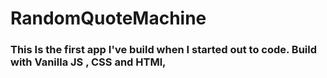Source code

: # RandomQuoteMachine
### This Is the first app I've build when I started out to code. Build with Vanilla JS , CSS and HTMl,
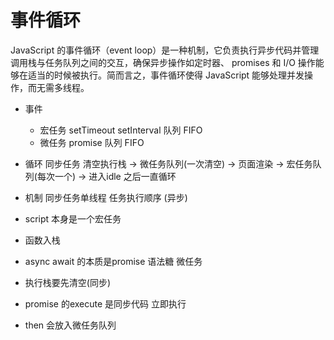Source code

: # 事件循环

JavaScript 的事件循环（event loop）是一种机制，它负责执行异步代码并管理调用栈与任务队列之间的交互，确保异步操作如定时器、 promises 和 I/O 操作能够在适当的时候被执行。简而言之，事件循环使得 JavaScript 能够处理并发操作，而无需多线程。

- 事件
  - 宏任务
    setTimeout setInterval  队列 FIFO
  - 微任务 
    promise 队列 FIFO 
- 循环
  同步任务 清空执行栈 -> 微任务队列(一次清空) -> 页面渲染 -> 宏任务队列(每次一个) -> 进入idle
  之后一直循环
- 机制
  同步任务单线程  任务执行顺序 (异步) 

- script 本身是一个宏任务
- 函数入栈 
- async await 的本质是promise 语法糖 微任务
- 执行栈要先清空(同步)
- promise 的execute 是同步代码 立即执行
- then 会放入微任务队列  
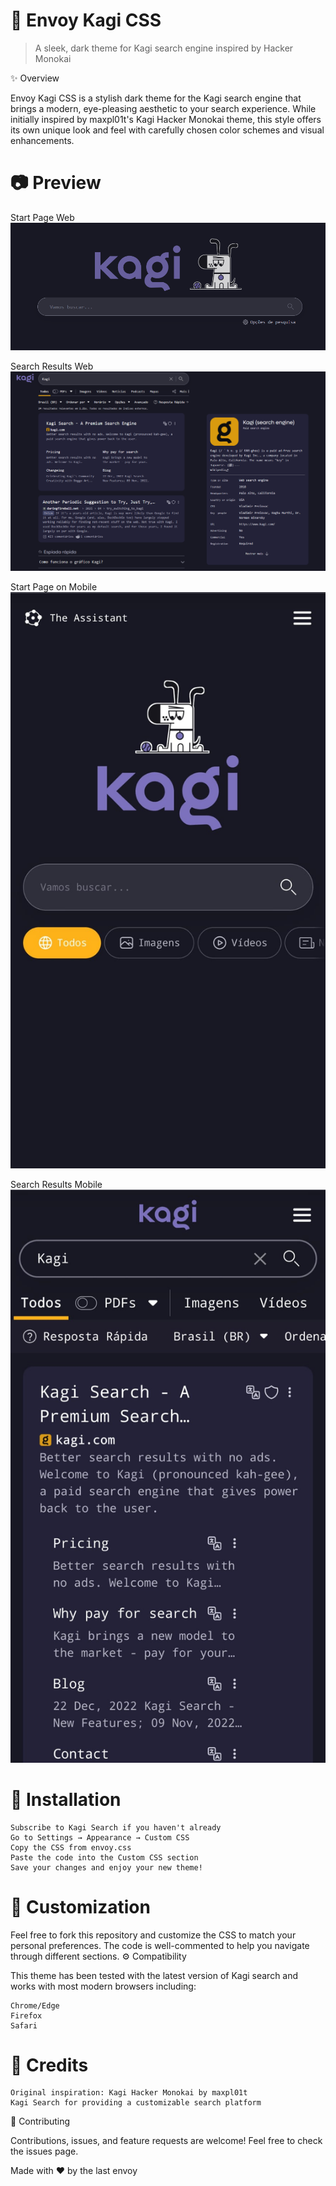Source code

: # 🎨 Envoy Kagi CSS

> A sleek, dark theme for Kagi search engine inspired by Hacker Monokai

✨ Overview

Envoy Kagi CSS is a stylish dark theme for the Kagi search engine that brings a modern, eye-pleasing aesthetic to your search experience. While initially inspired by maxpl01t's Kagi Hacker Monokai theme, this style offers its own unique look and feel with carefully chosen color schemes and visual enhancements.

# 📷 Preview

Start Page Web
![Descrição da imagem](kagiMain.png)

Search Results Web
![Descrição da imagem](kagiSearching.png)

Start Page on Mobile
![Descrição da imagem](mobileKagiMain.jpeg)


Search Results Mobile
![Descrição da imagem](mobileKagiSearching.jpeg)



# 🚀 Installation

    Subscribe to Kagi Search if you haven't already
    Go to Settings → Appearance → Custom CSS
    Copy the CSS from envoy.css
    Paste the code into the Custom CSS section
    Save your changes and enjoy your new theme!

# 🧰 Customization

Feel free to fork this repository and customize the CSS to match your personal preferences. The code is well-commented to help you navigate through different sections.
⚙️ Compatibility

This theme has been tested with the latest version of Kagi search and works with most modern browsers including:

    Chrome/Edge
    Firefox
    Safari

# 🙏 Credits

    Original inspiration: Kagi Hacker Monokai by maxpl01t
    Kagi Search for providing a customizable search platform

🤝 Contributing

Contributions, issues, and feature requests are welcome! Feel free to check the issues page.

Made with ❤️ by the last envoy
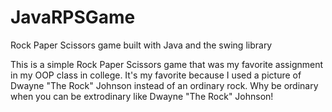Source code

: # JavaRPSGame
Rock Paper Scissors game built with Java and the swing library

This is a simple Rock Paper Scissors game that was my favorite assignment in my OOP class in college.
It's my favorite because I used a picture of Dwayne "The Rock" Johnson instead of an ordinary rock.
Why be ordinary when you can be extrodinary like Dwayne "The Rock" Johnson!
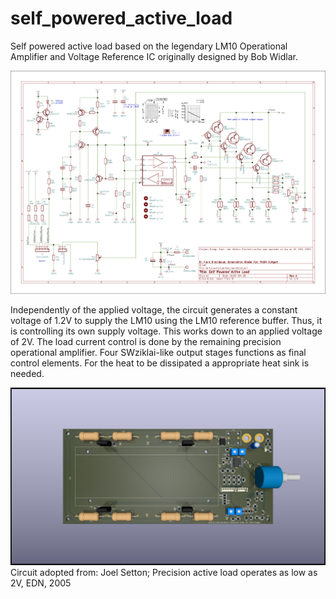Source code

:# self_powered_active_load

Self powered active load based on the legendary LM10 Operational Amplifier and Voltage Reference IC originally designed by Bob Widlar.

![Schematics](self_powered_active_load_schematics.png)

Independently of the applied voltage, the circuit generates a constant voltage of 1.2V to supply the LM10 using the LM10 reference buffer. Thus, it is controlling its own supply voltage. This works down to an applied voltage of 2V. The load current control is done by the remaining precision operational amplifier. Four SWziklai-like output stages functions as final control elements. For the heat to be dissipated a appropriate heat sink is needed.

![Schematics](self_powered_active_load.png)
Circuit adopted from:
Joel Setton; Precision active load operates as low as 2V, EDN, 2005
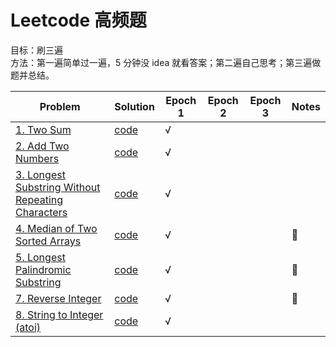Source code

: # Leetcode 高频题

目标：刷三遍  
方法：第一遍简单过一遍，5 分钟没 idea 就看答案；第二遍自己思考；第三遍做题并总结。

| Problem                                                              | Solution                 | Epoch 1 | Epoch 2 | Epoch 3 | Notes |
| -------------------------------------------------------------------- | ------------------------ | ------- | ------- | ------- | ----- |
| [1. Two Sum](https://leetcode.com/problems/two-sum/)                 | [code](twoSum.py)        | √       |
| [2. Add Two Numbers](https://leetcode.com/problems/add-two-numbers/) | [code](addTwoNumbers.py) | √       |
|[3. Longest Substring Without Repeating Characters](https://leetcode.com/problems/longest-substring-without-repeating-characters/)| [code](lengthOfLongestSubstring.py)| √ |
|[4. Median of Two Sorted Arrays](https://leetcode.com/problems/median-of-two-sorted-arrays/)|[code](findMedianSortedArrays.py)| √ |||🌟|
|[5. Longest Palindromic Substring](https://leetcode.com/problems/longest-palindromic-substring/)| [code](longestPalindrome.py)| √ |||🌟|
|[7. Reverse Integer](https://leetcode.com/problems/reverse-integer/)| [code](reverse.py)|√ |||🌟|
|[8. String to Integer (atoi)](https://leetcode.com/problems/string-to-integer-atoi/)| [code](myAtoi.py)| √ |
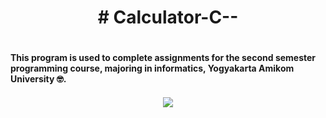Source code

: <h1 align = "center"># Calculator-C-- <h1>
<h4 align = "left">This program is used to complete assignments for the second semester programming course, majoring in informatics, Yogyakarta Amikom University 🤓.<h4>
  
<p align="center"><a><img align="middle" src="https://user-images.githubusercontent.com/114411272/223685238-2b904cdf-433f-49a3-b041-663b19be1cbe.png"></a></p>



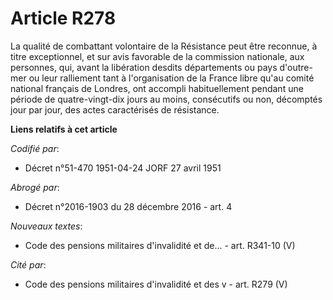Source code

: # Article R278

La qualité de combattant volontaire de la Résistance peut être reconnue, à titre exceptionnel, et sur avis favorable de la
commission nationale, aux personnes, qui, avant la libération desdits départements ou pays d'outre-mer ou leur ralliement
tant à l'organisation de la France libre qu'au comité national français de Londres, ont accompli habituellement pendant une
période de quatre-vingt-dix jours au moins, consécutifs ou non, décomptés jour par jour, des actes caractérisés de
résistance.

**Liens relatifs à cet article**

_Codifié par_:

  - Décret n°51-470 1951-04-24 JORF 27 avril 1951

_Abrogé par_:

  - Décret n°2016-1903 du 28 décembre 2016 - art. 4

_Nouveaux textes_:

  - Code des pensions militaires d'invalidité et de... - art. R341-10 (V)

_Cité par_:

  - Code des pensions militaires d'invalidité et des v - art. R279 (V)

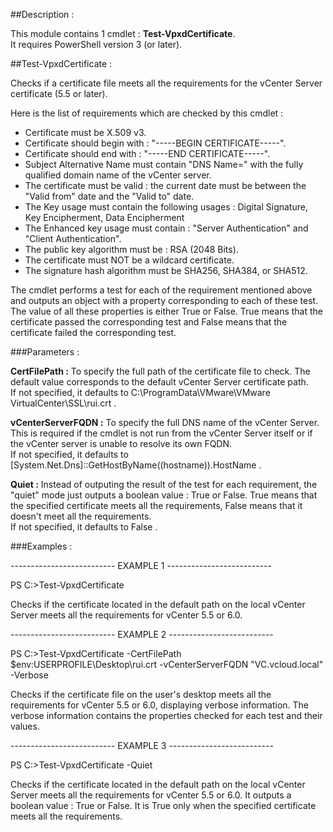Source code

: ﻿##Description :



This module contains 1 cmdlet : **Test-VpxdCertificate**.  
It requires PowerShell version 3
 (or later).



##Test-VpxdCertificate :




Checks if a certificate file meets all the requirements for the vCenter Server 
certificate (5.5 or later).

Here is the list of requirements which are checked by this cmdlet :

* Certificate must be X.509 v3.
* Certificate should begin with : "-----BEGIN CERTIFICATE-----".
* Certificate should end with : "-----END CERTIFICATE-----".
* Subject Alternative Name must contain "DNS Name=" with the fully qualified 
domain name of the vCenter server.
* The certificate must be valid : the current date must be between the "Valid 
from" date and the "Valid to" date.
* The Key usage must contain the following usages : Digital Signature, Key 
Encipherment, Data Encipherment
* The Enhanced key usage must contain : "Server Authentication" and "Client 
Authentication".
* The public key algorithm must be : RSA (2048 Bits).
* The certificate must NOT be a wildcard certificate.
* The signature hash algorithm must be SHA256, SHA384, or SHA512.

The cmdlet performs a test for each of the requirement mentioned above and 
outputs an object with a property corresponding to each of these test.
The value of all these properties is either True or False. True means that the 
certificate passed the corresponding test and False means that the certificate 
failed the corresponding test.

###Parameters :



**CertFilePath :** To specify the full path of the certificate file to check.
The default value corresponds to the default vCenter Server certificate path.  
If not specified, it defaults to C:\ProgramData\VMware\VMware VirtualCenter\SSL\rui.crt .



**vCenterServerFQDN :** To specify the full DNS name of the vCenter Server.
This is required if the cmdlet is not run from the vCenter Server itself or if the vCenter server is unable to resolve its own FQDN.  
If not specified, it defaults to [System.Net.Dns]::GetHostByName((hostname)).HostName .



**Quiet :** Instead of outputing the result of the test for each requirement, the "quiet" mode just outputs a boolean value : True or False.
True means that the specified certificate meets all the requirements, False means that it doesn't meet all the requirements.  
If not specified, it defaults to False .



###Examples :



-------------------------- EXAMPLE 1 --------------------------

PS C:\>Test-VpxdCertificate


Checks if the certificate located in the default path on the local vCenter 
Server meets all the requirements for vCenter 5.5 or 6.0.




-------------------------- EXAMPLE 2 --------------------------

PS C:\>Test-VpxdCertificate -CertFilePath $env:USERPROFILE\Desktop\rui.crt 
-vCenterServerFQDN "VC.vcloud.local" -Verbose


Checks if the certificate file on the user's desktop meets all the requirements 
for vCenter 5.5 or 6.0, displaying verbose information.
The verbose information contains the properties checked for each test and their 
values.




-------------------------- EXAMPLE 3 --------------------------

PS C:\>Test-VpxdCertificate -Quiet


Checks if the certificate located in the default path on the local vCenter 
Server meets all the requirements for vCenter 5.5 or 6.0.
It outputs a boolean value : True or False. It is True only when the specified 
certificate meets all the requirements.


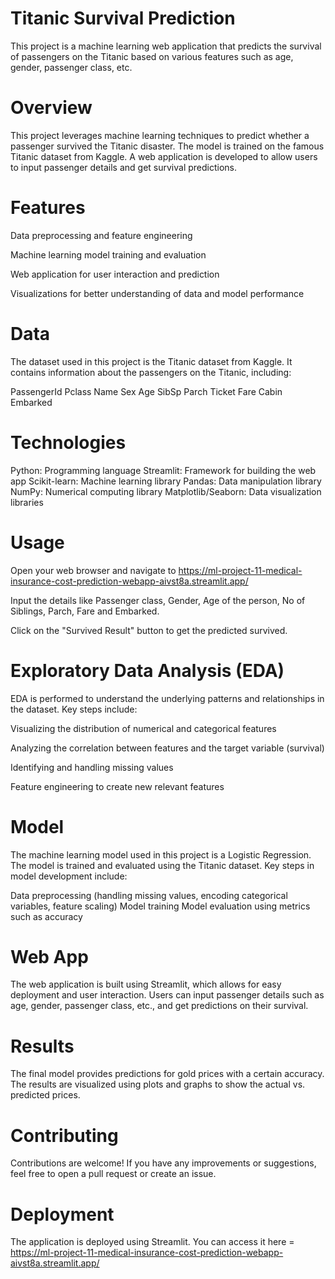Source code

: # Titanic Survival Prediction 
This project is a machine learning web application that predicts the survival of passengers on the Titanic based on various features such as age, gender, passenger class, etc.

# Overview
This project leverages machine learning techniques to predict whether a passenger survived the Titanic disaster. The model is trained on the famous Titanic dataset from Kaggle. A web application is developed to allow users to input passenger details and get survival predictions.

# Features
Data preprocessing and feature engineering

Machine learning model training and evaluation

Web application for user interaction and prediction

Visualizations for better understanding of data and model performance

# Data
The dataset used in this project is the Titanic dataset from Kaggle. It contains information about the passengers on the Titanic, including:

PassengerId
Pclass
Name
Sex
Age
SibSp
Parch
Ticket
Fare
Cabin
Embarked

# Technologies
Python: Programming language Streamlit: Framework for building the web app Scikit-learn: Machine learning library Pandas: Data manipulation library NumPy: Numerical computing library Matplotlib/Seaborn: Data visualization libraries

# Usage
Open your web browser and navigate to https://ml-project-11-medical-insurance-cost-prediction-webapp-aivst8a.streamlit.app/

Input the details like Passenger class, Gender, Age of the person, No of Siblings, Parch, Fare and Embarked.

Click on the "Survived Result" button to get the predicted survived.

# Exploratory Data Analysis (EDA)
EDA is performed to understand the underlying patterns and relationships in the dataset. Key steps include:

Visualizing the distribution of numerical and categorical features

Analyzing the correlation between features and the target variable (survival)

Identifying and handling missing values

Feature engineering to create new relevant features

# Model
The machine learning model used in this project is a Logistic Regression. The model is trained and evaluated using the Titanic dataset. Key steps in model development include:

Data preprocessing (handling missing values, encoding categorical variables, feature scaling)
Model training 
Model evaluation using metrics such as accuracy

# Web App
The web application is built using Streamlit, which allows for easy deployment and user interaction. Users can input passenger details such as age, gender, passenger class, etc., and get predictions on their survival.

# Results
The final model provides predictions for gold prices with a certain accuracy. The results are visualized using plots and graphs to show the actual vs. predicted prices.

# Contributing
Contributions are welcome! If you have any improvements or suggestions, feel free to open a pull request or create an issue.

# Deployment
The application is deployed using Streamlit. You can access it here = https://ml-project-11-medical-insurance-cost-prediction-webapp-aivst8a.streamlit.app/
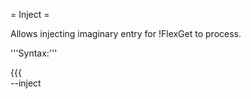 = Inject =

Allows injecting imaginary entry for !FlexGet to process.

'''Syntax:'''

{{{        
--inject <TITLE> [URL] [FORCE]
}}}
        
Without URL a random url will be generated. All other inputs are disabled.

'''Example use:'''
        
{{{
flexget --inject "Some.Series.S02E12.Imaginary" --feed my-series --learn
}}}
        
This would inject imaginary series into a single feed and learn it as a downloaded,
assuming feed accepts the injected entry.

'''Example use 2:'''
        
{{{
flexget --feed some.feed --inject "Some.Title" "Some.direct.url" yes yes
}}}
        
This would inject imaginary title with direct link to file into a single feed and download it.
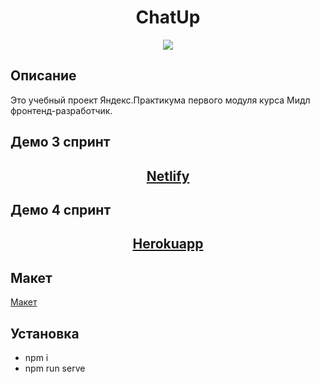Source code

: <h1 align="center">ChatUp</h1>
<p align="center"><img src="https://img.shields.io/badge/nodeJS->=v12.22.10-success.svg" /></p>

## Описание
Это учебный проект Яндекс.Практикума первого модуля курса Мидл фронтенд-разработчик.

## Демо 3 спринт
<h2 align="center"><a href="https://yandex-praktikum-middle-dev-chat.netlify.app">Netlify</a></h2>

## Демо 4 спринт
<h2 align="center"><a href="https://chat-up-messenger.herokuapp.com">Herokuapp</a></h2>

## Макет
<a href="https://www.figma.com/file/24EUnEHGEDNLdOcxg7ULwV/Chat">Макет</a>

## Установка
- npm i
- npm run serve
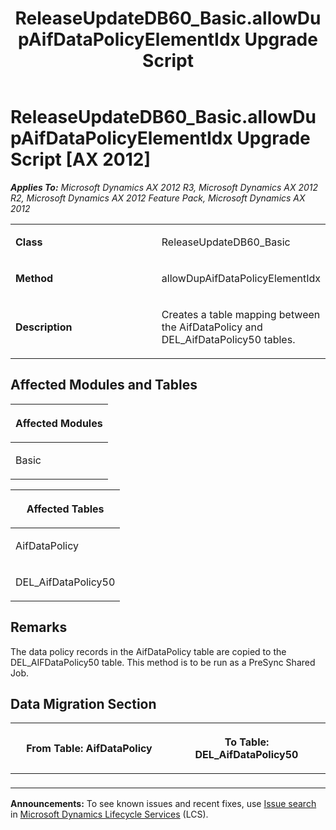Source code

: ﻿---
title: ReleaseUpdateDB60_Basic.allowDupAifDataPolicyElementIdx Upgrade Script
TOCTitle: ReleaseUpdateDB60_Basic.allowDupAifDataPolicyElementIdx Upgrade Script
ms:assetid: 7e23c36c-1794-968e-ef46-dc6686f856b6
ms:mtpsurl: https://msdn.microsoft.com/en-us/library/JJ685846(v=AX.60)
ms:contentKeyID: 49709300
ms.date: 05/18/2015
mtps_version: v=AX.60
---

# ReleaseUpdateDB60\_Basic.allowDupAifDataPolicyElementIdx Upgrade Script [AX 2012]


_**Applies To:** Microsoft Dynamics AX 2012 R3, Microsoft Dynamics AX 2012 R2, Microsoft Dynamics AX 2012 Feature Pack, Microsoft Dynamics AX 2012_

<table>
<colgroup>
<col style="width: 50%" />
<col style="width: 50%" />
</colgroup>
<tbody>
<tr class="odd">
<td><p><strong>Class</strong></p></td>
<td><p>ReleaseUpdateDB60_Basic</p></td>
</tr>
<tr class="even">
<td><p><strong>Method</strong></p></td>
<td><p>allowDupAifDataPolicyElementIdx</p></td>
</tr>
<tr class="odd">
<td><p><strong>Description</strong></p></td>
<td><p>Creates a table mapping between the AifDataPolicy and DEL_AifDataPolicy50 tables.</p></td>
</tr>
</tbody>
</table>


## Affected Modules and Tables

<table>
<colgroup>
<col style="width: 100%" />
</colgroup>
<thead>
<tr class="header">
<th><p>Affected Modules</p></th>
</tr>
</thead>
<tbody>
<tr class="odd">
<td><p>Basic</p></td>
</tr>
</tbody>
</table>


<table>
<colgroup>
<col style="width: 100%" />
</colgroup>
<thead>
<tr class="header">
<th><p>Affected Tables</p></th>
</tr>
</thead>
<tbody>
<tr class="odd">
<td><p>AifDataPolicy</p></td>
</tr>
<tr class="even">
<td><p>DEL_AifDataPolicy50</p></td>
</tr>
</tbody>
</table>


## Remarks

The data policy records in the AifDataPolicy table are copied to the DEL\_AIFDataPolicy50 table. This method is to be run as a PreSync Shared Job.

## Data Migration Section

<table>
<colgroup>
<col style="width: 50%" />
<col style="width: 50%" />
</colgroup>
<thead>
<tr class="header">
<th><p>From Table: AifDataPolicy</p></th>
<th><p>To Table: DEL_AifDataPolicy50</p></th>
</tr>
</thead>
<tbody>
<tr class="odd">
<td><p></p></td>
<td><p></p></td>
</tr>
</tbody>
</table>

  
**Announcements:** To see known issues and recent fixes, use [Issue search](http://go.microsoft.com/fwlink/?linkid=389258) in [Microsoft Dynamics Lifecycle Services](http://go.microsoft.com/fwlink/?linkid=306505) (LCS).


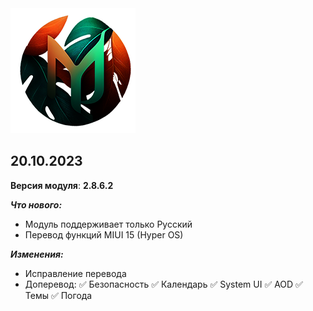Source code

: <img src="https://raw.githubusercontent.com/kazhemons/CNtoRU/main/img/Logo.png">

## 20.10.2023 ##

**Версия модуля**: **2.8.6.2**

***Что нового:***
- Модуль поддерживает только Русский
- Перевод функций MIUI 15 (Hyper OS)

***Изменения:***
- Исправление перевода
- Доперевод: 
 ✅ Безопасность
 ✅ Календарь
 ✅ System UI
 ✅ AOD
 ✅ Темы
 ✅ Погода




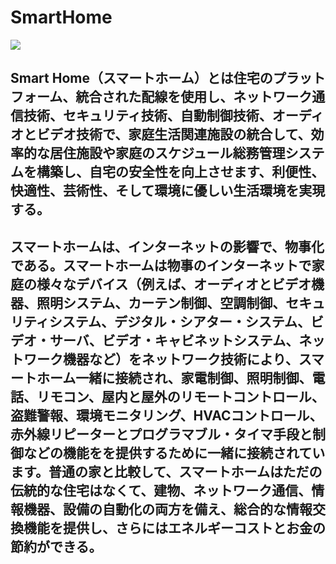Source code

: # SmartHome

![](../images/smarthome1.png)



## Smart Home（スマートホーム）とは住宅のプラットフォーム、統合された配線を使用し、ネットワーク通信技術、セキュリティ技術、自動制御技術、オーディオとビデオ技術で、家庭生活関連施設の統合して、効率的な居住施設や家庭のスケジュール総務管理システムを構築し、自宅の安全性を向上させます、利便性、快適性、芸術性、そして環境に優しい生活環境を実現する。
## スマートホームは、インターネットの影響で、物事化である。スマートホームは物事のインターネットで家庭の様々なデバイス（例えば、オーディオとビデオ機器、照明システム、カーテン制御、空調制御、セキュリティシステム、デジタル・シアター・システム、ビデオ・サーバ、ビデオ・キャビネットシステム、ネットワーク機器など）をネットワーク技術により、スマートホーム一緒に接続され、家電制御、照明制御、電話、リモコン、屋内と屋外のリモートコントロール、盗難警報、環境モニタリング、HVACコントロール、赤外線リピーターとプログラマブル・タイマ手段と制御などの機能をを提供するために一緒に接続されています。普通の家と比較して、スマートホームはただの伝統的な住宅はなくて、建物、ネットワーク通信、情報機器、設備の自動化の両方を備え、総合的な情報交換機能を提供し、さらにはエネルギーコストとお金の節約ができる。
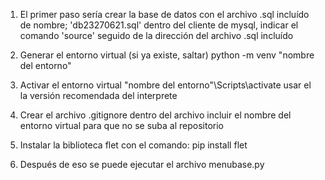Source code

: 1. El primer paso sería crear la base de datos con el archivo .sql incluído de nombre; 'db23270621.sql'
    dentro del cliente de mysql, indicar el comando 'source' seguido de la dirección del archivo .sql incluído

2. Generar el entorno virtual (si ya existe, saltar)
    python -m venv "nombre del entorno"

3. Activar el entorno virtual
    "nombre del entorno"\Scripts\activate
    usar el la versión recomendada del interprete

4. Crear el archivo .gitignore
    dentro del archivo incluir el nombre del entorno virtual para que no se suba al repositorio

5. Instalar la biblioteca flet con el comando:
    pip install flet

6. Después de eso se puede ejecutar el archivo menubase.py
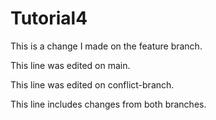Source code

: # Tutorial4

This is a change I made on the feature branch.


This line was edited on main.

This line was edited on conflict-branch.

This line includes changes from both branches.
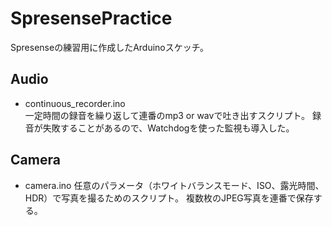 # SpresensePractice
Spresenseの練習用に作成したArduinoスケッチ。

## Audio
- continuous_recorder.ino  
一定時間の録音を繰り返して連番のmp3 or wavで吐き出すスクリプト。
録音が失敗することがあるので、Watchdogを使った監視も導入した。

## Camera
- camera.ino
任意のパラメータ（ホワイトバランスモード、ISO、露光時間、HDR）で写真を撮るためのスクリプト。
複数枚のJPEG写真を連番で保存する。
* * * *
## Work item
Please print the lines exactly, from the top of the material through the line with "- 执行栈要先清空(同步)", and omit the pictures.

## Output below
Source code

: # RandomQuoteMachine
### This Is the first app I've build when I started out to code. Build with Vanilla JS , CSS and HTMl,
Source code

: # 事件循环

JavaScript 的事件循环（event loop）是一种机制，它负责执行异步代码并管理调用栈与任务队列之间的交互，确保异步操作如定时器、 promises 和 I/O 操作能够在适当的时候被执行。简而言之，事件循环使得 JavaScript 能够处理并发操作，而无需多线程。

- 事件
  - 宏任务
    setTimeout setInterval  队列 FIFO
  - 微任务 
    promise 队列 FIFO 
- 循环
  同步任务 清空执行栈 -> 微任务队列(一次清空) -> 页面渲染 -> 宏任务队列(每次一个) -> 进入idle
  之后一直循环
- 机制
  同步任务单线程  任务执行顺序 (异步) 

- script 本身是一个宏任务
- 函数入栈 
- async await 的本质是promise 语法糖 微任务
- 执行栈要先清空(同步)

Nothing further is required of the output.